One was titled “A Horse’s Neck,” and featured a woman straddled on a carousel horse, a drink in her hand and her dress pulled up her thighs to show the top of her nylons. The other – titled “Bottoms Up” – showed a woman in a fitted slip and black high heels, bent over, her backside showing as she seemingly fingered water in a bathtub.
The auction sheet described these as Coney Island signs, but they did not offer Nathan’s hotdogs and Cyclone rides at “America’s Playground,” as the island was called. They promised women who provided their own form of amusement. The paper signs had no dates on them and were signed C.P. Meier.
Coney island in Brooklyn was the gathering spot for millions of New Yorkers and out-of-towners for rides, Nathan’s hot dogs, the beach, family fun and – as apparent in the auction signs – a little tawdry fun for others. The area started out in the mid-19th century with bathhouses and hotels.
Around the 1870s, it became a place of opposites: At one end were expensive hotels for the moneyed, and at the other were prostitutes, pickpockets and card sharks. This culture roamed so freely that Coney Island was called “Sodom by the Sea.” A giant tin elephant was built in 1884 and sparked the phrase “seeing the elephant,” which meant that this was a spot to find prostitutes. It burned down in 1896.
Coney Island was selling sex along the beach and some folks didn’t necessarily approve of it.
Early on, the amusement-park side of the island became known for its attractions, including Steeplechase Park and its Horse Race (with wooden horses) and later the Wonder Wheel ferris wheel.
This is how PBS described Coney Island in an American Experience film:
“Coney Island is a twentieth-century icon of American fun, and the birthplace of the large-scale amusement park. George Tilyou’s grinning ‘funny face’ logo for Steeplechase Park, the giant tower at Dreamland, and Luna Park’s 1.3 million electric lights drew crowds of fun-seekers for decades. Visitors strolled the boardwalk, splashed in the Atlantic Ocean, rode the Wonder Wheel, and enjoyed festive, carefree days at New York’s ‘Electric Eden.'”
The island is credited with having some of the first rollercoasters in the country, including the Flip Flap Railway (it turned upside down), the Loop-the-Loop (it didn’t do too well because most folks wanted to watch it rather than ride it), the whitewashed Giant Racer and the grand dame of them all, the Coney Island Cyclone.
I could find very little on Meier the artist. He was apparently born in Newark, NJ, and lived in New York as an adult. I found several of his drawings: a horse race on Coney Island, and others of men and women (who were likely prostitutes) and booze – the latter perhaps his way of snubbing his nose at Prohibition. He also apparently worked as a cartoonist, accountant and designer of wallpaper, textiles and bar accessories. Here’s a serving tray that he illustrated.
I suspect that the pair of Meier signs at auction may have hung outside a saloon or bar.

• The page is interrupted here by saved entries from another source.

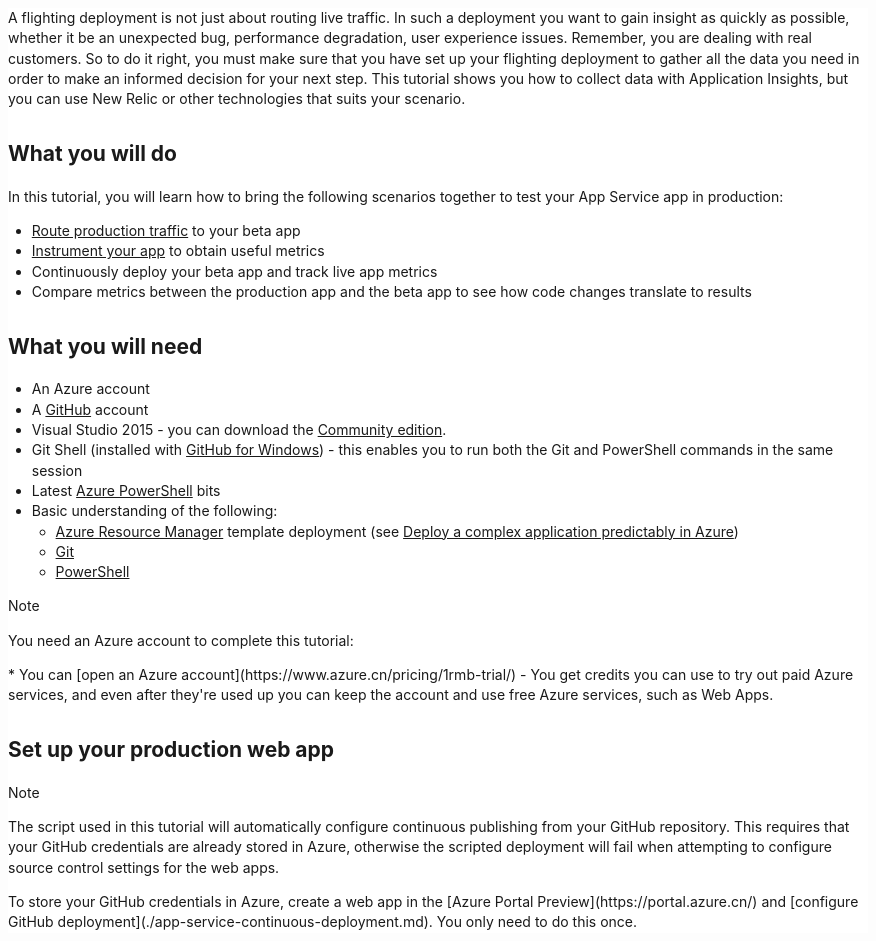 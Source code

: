 A flighting deployment is not just about routing live traffic. In such a deployment you want to gain insight as quickly as possible, whether it be an unexpected bug,
performance degradation, user experience issues. Remember, you are dealing with real customers. So to do it right, you must make sure that you have set up
your flighting deployment to gather all the data you need in order to make an informed decision for your next step. This tutorial shows you how to collect data
with Application Insights, but you can use New Relic or other technologies that suits your scenario.

## What you will do
In this tutorial, you will learn how to bring the following scenarios together to test your App Service app in production:

* [Route production traffic](./app-service-web-test-in-production-get-start.md) to your beta app
* [Instrument your app](/documentation/articles/app-insights-web-track-usage/) to obtain useful metrics
* Continuously deploy your beta app and track live app metrics
* Compare metrics between the production app and the beta app to see how code changes translate to results

## What you will need
* An Azure account
* A [GitHub](https://github.com/) account
* Visual Studio 2015 - you can download the [Community edition](https://www.visualstudio.com/products/visual-studio-express-vs.aspx).
* Git Shell (installed with [GitHub for Windows](https://windows.github.com/)) - this enables you to run both the Git and PowerShell commands in the same session
* Latest [Azure PowerShell](https://github.com/Azure/azure-powershell/releases/download/v0.9.8-September2015/azure-powershell.0.9.8.msi) bits
* Basic understanding of the following:
    * [Azure Resource Manager](../azure-resource-manager/resource-group-overview.md) template deployment (see [Deploy a complex application predictably in Azure](./app-service-deploy-complex-application-predictably.md))
    * [Git](http://git-scm.com/documentation)
    * [PowerShell](https://technet.microsoft.com/zh-cn/library/bb978526.aspx)

> [!NOTE]
> You need an Azure account to complete this tutorial:
><p>
><p> * You can [open an Azure account](https://www.azure.cn/pricing/1rmb-trial/) - You get credits you can use to try out paid Azure services, and even after they're used up you can keep the account and use free Azure services, such as Web Apps.
>
>

## Set up your production web app
> [!NOTE]
> The script used in this tutorial will automatically configure continuous publishing from your GitHub repository. This requires that your GitHub credentials are already stored in Azure, otherwise the scripted deployment will fail when attempting to configure source control settings for the web apps.
><p>
><p> To store your GitHub credentials in Azure, create a web app in the [Azure Portal Preview](https://portal.azure.cn/) and [configure GitHub deployment](./app-service-continuous-deployment.md). You only need to do this once.
>
>

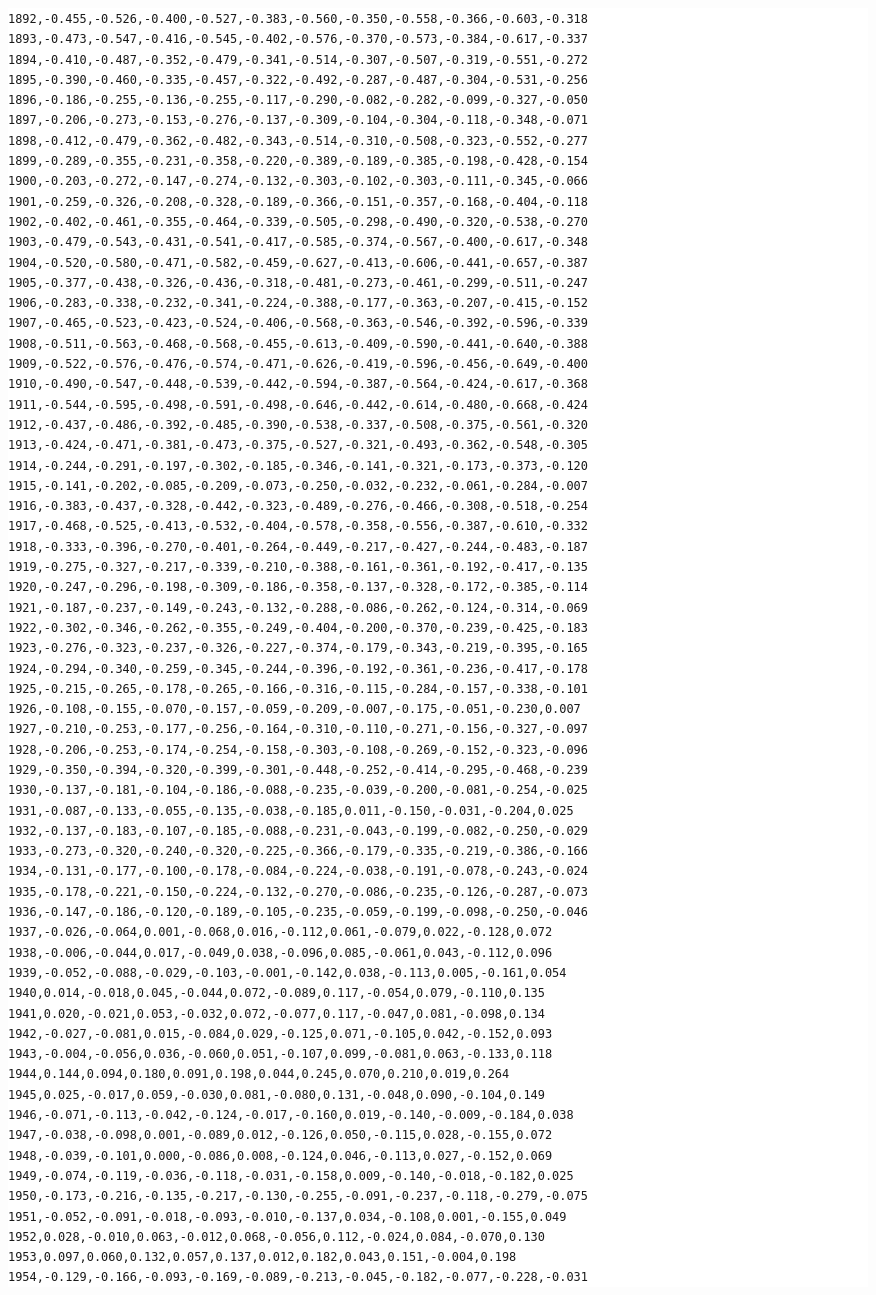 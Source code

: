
 ```
1892,-0.455,-0.526,-0.400,-0.527,-0.383,-0.560,-0.350,-0.558,-0.366,-0.603,-0.318
1893,-0.473,-0.547,-0.416,-0.545,-0.402,-0.576,-0.370,-0.573,-0.384,-0.617,-0.337
1894,-0.410,-0.487,-0.352,-0.479,-0.341,-0.514,-0.307,-0.507,-0.319,-0.551,-0.272
1895,-0.390,-0.460,-0.335,-0.457,-0.322,-0.492,-0.287,-0.487,-0.304,-0.531,-0.256
1896,-0.186,-0.255,-0.136,-0.255,-0.117,-0.290,-0.082,-0.282,-0.099,-0.327,-0.050
1897,-0.206,-0.273,-0.153,-0.276,-0.137,-0.309,-0.104,-0.304,-0.118,-0.348,-0.071
1898,-0.412,-0.479,-0.362,-0.482,-0.343,-0.514,-0.310,-0.508,-0.323,-0.552,-0.277
1899,-0.289,-0.355,-0.231,-0.358,-0.220,-0.389,-0.189,-0.385,-0.198,-0.428,-0.154
1900,-0.203,-0.272,-0.147,-0.274,-0.132,-0.303,-0.102,-0.303,-0.111,-0.345,-0.066
1901,-0.259,-0.326,-0.208,-0.328,-0.189,-0.366,-0.151,-0.357,-0.168,-0.404,-0.118
1902,-0.402,-0.461,-0.355,-0.464,-0.339,-0.505,-0.298,-0.490,-0.320,-0.538,-0.270
1903,-0.479,-0.543,-0.431,-0.541,-0.417,-0.585,-0.374,-0.567,-0.400,-0.617,-0.348
1904,-0.520,-0.580,-0.471,-0.582,-0.459,-0.627,-0.413,-0.606,-0.441,-0.657,-0.387
1905,-0.377,-0.438,-0.326,-0.436,-0.318,-0.481,-0.273,-0.461,-0.299,-0.511,-0.247
1906,-0.283,-0.338,-0.232,-0.341,-0.224,-0.388,-0.177,-0.363,-0.207,-0.415,-0.152
1907,-0.465,-0.523,-0.423,-0.524,-0.406,-0.568,-0.363,-0.546,-0.392,-0.596,-0.339
1908,-0.511,-0.563,-0.468,-0.568,-0.455,-0.613,-0.409,-0.590,-0.441,-0.640,-0.388
1909,-0.522,-0.576,-0.476,-0.574,-0.471,-0.626,-0.419,-0.596,-0.456,-0.649,-0.400
1910,-0.490,-0.547,-0.448,-0.539,-0.442,-0.594,-0.387,-0.564,-0.424,-0.617,-0.368
1911,-0.544,-0.595,-0.498,-0.591,-0.498,-0.646,-0.442,-0.614,-0.480,-0.668,-0.424
1912,-0.437,-0.486,-0.392,-0.485,-0.390,-0.538,-0.337,-0.508,-0.375,-0.561,-0.320
1913,-0.424,-0.471,-0.381,-0.473,-0.375,-0.527,-0.321,-0.493,-0.362,-0.548,-0.305
1914,-0.244,-0.291,-0.197,-0.302,-0.185,-0.346,-0.141,-0.321,-0.173,-0.373,-0.120
1915,-0.141,-0.202,-0.085,-0.209,-0.073,-0.250,-0.032,-0.232,-0.061,-0.284,-0.007
1916,-0.383,-0.437,-0.328,-0.442,-0.323,-0.489,-0.276,-0.466,-0.308,-0.518,-0.254
1917,-0.468,-0.525,-0.413,-0.532,-0.404,-0.578,-0.358,-0.556,-0.387,-0.610,-0.332
1918,-0.333,-0.396,-0.270,-0.401,-0.264,-0.449,-0.217,-0.427,-0.244,-0.483,-0.187
1919,-0.275,-0.327,-0.217,-0.339,-0.210,-0.388,-0.161,-0.361,-0.192,-0.417,-0.135
1920,-0.247,-0.296,-0.198,-0.309,-0.186,-0.358,-0.137,-0.328,-0.172,-0.385,-0.114
1921,-0.187,-0.237,-0.149,-0.243,-0.132,-0.288,-0.086,-0.262,-0.124,-0.314,-0.069
1922,-0.302,-0.346,-0.262,-0.355,-0.249,-0.404,-0.200,-0.370,-0.239,-0.425,-0.183
1923,-0.276,-0.323,-0.237,-0.326,-0.227,-0.374,-0.179,-0.343,-0.219,-0.395,-0.165
1924,-0.294,-0.340,-0.259,-0.345,-0.244,-0.396,-0.192,-0.361,-0.236,-0.417,-0.178
1925,-0.215,-0.265,-0.178,-0.265,-0.166,-0.316,-0.115,-0.284,-0.157,-0.338,-0.101
1926,-0.108,-0.155,-0.070,-0.157,-0.059,-0.209,-0.007,-0.175,-0.051,-0.230,0.007
1927,-0.210,-0.253,-0.177,-0.256,-0.164,-0.310,-0.110,-0.271,-0.156,-0.327,-0.097
1928,-0.206,-0.253,-0.174,-0.254,-0.158,-0.303,-0.108,-0.269,-0.152,-0.323,-0.096
1929,-0.350,-0.394,-0.320,-0.399,-0.301,-0.448,-0.252,-0.414,-0.295,-0.468,-0.239
1930,-0.137,-0.181,-0.104,-0.186,-0.088,-0.235,-0.039,-0.200,-0.081,-0.254,-0.025
1931,-0.087,-0.133,-0.055,-0.135,-0.038,-0.185,0.011,-0.150,-0.031,-0.204,0.025
1932,-0.137,-0.183,-0.107,-0.185,-0.088,-0.231,-0.043,-0.199,-0.082,-0.250,-0.029
1933,-0.273,-0.320,-0.240,-0.320,-0.225,-0.366,-0.179,-0.335,-0.219,-0.386,-0.166
1934,-0.131,-0.177,-0.100,-0.178,-0.084,-0.224,-0.038,-0.191,-0.078,-0.243,-0.024
1935,-0.178,-0.221,-0.150,-0.224,-0.132,-0.270,-0.086,-0.235,-0.126,-0.287,-0.073
1936,-0.147,-0.186,-0.120,-0.189,-0.105,-0.235,-0.059,-0.199,-0.098,-0.250,-0.046
1937,-0.026,-0.064,0.001,-0.068,0.016,-0.112,0.061,-0.079,0.022,-0.128,0.072
1938,-0.006,-0.044,0.017,-0.049,0.038,-0.096,0.085,-0.061,0.043,-0.112,0.096
1939,-0.052,-0.088,-0.029,-0.103,-0.001,-0.142,0.038,-0.113,0.005,-0.161,0.054
1940,0.014,-0.018,0.045,-0.044,0.072,-0.089,0.117,-0.054,0.079,-0.110,0.135
1941,0.020,-0.021,0.053,-0.032,0.072,-0.077,0.117,-0.047,0.081,-0.098,0.134
1942,-0.027,-0.081,0.015,-0.084,0.029,-0.125,0.071,-0.105,0.042,-0.152,0.093
1943,-0.004,-0.056,0.036,-0.060,0.051,-0.107,0.099,-0.081,0.063,-0.133,0.118
1944,0.144,0.094,0.180,0.091,0.198,0.044,0.245,0.070,0.210,0.019,0.264
1945,0.025,-0.017,0.059,-0.030,0.081,-0.080,0.131,-0.048,0.090,-0.104,0.149
1946,-0.071,-0.113,-0.042,-0.124,-0.017,-0.160,0.019,-0.140,-0.009,-0.184,0.038
1947,-0.038,-0.098,0.001,-0.089,0.012,-0.126,0.050,-0.115,0.028,-0.155,0.072
1948,-0.039,-0.101,0.000,-0.086,0.008,-0.124,0.046,-0.113,0.027,-0.152,0.069
1949,-0.074,-0.119,-0.036,-0.118,-0.031,-0.158,0.009,-0.140,-0.018,-0.182,0.025
1950,-0.173,-0.216,-0.135,-0.217,-0.130,-0.255,-0.091,-0.237,-0.118,-0.279,-0.075
1951,-0.052,-0.091,-0.018,-0.093,-0.010,-0.137,0.034,-0.108,0.001,-0.155,0.049
1952,0.028,-0.010,0.063,-0.012,0.068,-0.056,0.112,-0.024,0.084,-0.070,0.130
1953,0.097,0.060,0.132,0.057,0.137,0.012,0.182,0.043,0.151,-0.004,0.198
1954,-0.129,-0.166,-0.093,-0.169,-0.089,-0.213,-0.045,-0.182,-0.077,-0.228,-0.031
```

A May 7, 1894, New York Times story gave an account of walking the streets of a new and respectable area of the island that had been home to its seamy side. Some of the old dives were open, a few “lurid posters” still hung outside, and barkers were no longer beckoning guests. Inside, the bars were practically empty – to the chagrin of the owners – women wore long dress and sang clean songs, and female “attendants” were no longer entertaining men at tables.
The auction signs sold for $125.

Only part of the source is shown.